It’s a performance that has made acclaimed actor Meryl Streep a favourite to win her third Oscar. Yet, her dislike for the policies of Margaret Thatcher almost led her to turn down the starring role in The Iron Lady. The 62-year-old American is firmly on the other side of the political divide and she took a lot of persuading to pick up Thatcher’s role, reports the Mirror.
“I was not thrilled with her policies or her politics because my friends and I were all playing for the other team,” Streep reveals. It was director Phyllida Lloyd — the woman behind Mamma Mia — who eventually convinced her into taking up the role. However, Streep said she saw the film as less about politics and more about “what was the cost of her political decisions on her as a human being”. As a result The Iron Lady — the name given to Thatcher by the Soviets — is a story of ambition; power won and power lost; but also of love, centred on her relationship with her husband Denis, who died in 2003.

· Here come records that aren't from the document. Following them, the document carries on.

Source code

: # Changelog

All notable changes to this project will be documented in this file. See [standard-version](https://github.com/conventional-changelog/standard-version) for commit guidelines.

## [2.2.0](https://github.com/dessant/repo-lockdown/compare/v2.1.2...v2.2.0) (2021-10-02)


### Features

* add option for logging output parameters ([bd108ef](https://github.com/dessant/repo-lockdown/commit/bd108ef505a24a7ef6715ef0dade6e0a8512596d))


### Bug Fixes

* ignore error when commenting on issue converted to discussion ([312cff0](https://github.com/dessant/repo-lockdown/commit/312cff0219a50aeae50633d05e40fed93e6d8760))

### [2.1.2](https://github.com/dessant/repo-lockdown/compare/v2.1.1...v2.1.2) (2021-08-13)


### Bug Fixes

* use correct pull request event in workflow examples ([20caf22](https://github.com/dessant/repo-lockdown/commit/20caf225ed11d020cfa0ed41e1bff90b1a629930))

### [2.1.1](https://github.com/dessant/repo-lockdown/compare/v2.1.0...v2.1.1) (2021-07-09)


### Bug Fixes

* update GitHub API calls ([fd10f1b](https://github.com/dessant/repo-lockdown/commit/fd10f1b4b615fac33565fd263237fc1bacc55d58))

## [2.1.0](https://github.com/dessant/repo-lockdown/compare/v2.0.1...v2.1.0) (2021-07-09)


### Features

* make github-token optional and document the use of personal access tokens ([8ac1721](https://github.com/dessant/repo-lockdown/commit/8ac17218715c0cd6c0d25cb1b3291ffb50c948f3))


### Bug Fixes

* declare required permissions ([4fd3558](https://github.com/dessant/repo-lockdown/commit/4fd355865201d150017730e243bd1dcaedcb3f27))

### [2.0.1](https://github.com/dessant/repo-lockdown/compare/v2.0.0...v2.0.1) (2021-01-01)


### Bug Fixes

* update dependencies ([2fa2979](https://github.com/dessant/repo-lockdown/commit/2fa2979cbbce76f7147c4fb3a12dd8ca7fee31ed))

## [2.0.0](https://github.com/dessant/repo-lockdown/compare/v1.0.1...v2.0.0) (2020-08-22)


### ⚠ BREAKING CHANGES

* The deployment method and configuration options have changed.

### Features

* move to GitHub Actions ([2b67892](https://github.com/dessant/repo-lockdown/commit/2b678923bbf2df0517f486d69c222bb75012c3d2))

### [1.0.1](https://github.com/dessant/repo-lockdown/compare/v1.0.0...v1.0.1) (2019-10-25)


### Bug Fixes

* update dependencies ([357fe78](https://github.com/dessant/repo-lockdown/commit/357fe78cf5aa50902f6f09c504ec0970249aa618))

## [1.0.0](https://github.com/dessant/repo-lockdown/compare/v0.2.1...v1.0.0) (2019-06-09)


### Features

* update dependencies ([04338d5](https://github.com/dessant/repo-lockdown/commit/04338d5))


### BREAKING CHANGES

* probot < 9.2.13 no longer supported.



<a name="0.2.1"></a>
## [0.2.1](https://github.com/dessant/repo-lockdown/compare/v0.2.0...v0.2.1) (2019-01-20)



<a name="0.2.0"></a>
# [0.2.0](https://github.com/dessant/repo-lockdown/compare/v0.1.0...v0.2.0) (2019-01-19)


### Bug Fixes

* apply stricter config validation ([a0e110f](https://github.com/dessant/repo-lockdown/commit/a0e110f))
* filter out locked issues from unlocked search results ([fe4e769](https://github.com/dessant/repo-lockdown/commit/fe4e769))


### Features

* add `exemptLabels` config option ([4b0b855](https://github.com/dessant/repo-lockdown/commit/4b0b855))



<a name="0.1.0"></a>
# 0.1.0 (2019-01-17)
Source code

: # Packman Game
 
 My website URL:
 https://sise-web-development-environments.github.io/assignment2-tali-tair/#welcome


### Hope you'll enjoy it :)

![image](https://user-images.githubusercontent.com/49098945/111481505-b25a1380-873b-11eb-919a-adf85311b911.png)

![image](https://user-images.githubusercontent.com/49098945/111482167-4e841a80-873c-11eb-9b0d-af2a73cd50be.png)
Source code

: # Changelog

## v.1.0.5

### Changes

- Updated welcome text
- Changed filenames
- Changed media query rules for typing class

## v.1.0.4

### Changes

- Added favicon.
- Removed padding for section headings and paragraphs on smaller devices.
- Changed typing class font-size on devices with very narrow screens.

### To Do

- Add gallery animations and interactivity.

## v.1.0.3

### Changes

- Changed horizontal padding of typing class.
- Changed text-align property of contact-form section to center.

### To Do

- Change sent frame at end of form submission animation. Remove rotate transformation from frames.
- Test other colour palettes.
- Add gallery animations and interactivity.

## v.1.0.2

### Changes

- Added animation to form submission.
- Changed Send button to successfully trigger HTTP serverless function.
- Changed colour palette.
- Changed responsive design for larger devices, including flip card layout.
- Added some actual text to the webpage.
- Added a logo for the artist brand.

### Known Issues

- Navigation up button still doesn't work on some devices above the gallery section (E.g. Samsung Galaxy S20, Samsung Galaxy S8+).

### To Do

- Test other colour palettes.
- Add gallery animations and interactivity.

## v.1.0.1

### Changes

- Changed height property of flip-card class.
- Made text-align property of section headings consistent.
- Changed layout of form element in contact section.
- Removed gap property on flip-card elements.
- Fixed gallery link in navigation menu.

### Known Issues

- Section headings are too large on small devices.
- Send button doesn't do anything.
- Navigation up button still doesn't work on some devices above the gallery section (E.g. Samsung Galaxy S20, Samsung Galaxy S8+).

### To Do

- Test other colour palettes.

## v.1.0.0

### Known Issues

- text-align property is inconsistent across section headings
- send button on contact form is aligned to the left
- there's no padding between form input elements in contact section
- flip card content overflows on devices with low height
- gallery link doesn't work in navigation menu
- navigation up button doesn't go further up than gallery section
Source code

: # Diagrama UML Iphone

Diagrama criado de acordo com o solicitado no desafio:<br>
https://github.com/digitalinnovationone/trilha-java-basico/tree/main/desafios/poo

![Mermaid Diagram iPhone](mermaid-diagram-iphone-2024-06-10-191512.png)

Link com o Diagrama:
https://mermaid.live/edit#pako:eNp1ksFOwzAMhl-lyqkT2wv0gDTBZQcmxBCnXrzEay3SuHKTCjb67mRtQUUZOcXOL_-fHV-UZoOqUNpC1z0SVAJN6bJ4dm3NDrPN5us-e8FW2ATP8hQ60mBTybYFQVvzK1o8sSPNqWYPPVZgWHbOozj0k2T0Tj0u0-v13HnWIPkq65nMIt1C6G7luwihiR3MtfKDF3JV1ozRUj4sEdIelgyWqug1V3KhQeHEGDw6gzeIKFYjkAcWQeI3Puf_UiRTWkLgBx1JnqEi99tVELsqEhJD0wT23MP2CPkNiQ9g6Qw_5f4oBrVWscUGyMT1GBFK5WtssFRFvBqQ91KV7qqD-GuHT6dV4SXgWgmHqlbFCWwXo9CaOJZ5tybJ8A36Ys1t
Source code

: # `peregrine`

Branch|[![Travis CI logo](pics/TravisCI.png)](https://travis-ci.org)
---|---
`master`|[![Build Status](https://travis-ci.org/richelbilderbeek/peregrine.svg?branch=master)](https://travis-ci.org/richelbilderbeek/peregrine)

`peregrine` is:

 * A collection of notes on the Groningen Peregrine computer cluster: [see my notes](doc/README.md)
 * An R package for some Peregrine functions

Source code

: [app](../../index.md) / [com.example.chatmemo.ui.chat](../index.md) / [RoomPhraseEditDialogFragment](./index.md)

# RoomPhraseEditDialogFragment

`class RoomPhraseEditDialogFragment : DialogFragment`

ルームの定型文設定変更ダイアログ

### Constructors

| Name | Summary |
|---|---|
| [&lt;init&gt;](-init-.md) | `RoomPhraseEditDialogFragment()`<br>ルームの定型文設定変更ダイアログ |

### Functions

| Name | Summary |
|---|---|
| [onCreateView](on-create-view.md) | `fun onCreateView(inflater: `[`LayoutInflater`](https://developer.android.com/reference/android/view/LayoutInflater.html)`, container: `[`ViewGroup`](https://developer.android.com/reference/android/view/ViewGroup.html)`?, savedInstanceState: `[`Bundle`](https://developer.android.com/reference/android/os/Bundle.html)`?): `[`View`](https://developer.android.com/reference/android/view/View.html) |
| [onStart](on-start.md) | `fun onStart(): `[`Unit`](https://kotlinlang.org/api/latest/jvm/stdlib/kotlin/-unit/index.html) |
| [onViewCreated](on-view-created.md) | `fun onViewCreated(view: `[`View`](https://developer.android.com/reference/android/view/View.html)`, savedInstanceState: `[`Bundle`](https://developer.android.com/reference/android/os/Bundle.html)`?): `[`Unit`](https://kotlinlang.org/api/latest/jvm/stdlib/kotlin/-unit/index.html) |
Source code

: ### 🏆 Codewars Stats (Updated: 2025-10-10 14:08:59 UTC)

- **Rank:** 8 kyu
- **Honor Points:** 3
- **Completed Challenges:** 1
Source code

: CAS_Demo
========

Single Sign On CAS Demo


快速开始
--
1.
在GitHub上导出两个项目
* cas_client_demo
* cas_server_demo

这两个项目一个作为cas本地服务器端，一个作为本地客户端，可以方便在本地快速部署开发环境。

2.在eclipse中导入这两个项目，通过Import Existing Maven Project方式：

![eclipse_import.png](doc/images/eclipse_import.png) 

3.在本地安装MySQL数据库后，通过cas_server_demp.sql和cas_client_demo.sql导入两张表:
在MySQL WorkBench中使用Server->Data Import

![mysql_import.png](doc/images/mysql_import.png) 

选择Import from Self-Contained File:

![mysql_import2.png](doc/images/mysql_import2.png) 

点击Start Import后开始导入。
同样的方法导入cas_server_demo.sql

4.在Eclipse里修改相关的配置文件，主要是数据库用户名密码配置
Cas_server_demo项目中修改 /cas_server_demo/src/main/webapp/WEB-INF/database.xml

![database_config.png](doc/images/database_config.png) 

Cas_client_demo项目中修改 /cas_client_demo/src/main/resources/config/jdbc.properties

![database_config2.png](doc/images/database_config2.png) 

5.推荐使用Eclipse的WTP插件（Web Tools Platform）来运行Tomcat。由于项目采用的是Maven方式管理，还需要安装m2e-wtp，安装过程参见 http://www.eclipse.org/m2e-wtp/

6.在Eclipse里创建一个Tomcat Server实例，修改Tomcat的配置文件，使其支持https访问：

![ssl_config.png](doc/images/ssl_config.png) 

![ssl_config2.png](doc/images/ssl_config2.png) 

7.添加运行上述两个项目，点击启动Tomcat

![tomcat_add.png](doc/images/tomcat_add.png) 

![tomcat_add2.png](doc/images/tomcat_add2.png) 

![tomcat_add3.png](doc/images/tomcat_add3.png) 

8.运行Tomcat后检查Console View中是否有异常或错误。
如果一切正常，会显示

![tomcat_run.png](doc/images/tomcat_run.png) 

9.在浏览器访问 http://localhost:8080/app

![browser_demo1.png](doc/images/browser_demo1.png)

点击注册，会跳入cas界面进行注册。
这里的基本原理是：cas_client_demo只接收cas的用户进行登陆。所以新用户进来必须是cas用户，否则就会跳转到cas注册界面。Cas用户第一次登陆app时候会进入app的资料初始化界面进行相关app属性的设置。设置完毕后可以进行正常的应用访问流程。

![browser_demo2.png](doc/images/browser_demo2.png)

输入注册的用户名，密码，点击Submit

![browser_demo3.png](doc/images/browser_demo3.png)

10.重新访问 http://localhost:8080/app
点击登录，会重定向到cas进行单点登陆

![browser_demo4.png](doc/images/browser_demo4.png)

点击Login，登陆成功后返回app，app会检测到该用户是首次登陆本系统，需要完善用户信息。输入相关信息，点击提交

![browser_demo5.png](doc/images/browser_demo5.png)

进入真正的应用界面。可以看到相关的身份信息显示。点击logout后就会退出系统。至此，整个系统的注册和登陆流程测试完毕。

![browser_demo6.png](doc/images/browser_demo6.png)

But while the film takes the current day Maggie as a starting point, flashes of memory whisk viewers back to the days when she was the western world’s first female leader and possibly Britain’s most divisive prime minister, Lloyd says the film is not intended to be political.
The film is set in the present day as Thatcher clears out her late husband’s clothes. She chats companionably with his ghost, played by Jim Broadbent, as she tries to come to terms with his loss. As they talk, she falls back into recollections of her past, from her election to parliament in 1959 and holidays with her twins, to her decision to lead the Conservative party and her election as premier in 1979.
The Iron Lady opens in Australia and New Zealand on December 26, before going on worldwide release.
(with additional information from mirror.co.uk)
Published in The Express Tribune, December 19th, 2011.